Problem to work on: Copy out the line bearing "<h3> Summary of Website Branches</h3>" and all the lines after it, to the very end of the material below, exactly as written.

Given data:

————

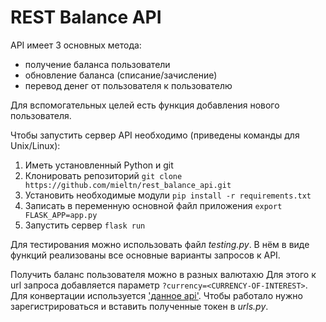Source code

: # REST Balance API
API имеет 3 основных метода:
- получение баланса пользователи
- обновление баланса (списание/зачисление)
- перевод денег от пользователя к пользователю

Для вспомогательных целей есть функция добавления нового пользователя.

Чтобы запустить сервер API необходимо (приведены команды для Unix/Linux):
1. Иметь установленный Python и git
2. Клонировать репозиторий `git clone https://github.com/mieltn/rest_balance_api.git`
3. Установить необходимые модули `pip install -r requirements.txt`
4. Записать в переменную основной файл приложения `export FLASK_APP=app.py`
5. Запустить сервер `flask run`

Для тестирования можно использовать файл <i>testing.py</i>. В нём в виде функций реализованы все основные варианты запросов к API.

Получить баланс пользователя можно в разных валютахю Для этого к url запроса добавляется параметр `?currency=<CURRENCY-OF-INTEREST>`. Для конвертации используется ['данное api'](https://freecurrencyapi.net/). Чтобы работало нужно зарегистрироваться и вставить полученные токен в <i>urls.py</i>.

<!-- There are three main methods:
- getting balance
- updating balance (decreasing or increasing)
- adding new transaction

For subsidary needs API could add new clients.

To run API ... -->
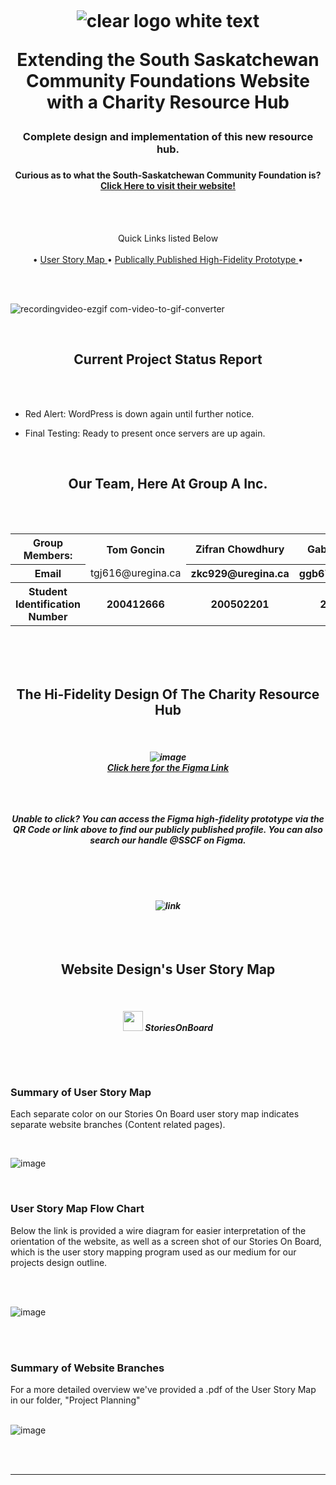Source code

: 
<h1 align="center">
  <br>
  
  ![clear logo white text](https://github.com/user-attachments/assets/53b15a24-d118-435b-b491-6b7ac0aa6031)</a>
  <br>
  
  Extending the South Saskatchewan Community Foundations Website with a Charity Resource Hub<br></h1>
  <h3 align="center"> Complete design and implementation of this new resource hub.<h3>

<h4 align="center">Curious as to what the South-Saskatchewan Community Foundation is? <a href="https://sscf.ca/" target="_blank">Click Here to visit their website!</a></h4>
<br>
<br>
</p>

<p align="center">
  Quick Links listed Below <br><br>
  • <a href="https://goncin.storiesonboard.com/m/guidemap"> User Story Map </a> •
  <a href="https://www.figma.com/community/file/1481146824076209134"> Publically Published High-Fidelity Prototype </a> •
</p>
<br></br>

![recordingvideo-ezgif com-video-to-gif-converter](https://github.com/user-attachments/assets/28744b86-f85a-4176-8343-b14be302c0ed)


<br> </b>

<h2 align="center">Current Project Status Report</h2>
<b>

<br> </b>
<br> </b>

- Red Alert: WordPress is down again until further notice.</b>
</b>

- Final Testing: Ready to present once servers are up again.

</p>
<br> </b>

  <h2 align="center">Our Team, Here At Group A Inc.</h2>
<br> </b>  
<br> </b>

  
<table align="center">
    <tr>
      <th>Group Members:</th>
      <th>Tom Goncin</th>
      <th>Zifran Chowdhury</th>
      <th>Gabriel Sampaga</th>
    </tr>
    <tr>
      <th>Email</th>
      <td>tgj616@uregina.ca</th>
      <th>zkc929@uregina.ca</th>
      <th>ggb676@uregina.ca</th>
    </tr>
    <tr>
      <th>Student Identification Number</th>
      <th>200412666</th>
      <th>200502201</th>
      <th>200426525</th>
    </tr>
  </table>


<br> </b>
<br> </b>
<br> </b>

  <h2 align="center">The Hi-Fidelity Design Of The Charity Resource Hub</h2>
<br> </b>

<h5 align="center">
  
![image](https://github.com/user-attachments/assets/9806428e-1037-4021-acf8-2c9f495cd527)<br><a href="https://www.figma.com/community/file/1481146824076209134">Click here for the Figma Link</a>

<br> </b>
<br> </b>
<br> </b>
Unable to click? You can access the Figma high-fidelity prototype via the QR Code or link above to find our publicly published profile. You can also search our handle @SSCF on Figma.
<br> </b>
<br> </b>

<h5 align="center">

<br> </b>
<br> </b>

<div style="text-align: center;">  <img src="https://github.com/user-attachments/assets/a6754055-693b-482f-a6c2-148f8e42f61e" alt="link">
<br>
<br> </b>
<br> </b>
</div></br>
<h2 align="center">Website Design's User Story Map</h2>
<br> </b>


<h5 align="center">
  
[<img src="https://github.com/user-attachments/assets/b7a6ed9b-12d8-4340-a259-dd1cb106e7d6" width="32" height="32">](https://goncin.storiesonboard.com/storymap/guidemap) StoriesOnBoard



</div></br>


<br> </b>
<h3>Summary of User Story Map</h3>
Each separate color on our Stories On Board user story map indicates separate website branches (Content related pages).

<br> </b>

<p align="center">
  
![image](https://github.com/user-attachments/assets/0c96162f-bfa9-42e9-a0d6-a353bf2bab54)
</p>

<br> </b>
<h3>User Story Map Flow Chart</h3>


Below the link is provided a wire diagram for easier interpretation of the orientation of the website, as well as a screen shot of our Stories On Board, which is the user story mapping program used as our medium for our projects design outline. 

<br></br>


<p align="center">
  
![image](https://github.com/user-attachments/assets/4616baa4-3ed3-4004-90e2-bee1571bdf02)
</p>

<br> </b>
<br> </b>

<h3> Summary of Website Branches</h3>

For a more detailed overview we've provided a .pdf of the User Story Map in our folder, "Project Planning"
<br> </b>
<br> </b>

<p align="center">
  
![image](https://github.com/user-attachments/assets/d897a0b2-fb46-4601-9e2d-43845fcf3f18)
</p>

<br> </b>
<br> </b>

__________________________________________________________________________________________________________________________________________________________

————

Response to this exercise:
<h3> Summary of Website Branches</h3>

For a more detailed overview we've provided a .pdf of the User Story Map in our folder, "Project Planning"
<br> </b>
<br> </b>

<p align="center">
  
![image](https://github.com/user-attachments/assets/d897a0b2-fb46-4601-9e2d-43845fcf3f18)
</p>

<br> </b>
<br> </b>

__________________________________________________________________________________________________________________________________________________________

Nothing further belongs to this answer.